Sunday, August 8, 2010

Sengketa

Cerpen Muhammad Amin


KETIKA mataku terbuka dan kuhirup udara segar yang memenuhi rongga dadaku, aku tak sepenuhnya menyadari jika pagi yang kutemui kali ini adalah pagi yang tak biasa. Pagi yang lain dan berbeda dari sebelumnya. Entah apa yang kemudian akan terjadi. Segalanya jadi misteri yang sulit dibuka. Seperti warna udara yang sulit diterka. Seolah segalanya jadi gelap begitu saja.

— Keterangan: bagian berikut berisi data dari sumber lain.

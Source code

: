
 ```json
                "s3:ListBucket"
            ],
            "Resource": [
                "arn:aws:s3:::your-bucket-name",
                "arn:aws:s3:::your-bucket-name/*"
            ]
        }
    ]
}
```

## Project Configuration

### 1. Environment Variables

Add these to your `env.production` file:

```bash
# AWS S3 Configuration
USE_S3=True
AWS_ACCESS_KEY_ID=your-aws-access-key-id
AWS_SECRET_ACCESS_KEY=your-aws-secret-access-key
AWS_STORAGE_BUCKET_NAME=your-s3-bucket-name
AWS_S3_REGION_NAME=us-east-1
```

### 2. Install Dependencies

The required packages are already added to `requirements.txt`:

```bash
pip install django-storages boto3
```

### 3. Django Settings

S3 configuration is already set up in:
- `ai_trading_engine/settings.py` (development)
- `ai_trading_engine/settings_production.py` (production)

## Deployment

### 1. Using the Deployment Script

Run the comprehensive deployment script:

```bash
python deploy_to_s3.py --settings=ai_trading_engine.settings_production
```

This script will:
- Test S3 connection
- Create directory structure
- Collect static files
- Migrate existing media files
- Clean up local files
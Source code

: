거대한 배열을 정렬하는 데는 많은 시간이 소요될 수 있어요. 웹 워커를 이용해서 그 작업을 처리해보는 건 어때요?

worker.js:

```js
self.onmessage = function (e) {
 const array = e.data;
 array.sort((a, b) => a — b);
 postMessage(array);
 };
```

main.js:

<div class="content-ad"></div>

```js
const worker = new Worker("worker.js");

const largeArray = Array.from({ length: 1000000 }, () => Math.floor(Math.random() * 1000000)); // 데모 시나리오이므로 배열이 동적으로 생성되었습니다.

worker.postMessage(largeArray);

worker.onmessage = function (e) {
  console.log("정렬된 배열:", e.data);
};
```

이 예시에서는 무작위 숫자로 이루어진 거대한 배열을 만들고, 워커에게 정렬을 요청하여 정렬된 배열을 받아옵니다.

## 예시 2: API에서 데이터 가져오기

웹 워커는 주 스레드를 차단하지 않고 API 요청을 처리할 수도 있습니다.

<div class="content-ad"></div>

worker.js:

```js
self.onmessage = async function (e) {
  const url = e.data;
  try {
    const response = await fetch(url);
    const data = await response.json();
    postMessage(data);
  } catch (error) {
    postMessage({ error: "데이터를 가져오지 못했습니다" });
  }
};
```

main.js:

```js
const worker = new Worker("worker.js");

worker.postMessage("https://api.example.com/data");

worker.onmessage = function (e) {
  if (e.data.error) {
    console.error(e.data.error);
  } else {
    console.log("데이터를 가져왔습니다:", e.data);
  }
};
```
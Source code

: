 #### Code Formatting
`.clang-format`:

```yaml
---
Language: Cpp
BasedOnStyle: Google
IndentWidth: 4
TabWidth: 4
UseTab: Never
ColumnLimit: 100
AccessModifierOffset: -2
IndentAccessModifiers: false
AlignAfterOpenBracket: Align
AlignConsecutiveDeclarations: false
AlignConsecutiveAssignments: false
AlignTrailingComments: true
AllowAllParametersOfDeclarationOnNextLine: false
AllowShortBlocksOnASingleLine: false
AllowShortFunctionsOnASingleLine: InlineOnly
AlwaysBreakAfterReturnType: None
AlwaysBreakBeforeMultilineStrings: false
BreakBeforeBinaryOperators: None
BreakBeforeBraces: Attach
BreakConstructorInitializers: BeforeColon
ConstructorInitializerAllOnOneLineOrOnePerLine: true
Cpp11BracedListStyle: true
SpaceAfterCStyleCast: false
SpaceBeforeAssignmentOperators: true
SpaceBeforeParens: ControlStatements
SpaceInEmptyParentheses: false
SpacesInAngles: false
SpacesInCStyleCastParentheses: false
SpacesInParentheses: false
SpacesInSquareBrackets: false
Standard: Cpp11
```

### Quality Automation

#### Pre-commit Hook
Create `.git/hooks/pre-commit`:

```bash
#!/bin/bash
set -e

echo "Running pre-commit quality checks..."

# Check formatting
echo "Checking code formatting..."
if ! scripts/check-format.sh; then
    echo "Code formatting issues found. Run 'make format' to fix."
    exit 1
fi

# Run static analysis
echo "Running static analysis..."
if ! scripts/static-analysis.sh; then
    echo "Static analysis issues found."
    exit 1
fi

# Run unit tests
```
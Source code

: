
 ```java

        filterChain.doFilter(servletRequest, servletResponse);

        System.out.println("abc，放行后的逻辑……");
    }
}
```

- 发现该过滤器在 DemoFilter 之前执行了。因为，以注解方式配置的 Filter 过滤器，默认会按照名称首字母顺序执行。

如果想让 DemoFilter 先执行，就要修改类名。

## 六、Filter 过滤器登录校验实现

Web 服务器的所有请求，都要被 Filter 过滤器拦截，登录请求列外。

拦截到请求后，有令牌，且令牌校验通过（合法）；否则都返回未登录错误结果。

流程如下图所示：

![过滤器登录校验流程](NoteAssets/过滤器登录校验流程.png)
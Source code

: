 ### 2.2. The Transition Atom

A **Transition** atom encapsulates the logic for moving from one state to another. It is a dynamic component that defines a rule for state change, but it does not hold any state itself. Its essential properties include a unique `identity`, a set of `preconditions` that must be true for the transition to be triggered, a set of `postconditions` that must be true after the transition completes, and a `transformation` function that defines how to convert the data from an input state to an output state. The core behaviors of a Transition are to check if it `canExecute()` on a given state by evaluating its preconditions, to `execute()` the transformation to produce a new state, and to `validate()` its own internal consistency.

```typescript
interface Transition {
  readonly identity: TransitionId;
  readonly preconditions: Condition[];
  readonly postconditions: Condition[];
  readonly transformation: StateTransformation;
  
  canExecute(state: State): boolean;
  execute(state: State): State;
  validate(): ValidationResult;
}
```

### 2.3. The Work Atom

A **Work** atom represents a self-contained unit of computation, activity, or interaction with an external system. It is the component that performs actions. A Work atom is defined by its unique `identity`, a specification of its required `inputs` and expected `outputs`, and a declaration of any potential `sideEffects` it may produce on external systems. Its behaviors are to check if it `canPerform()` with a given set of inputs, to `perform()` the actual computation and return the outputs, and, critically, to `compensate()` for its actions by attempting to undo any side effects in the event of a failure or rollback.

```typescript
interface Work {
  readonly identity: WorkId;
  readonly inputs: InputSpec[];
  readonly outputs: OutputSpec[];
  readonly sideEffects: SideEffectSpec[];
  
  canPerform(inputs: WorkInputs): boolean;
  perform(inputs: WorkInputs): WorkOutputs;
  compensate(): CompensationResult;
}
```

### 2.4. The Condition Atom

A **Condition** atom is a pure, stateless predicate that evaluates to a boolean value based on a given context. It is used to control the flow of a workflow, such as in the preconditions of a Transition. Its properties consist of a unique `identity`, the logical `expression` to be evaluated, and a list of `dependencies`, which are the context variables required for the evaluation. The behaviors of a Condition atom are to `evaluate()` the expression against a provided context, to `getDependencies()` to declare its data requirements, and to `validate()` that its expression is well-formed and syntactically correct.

Aroma tubuh istriku yang mengambang membuatku terjaga. Seperti biasa, setiap pagi istriku menyibakkan gorden, kemudian membangunkanku dengan tangannya yang lembut dan suaranya yang lembut pula sayup-sayup kudengar. Aku akan bangkit dan kutangkap ia dalam pelukanku. Kami saling bergurau, kukecup keningnya yang segar. Kemudian aku menyambar handuk dan bergegas ke kamar mandi.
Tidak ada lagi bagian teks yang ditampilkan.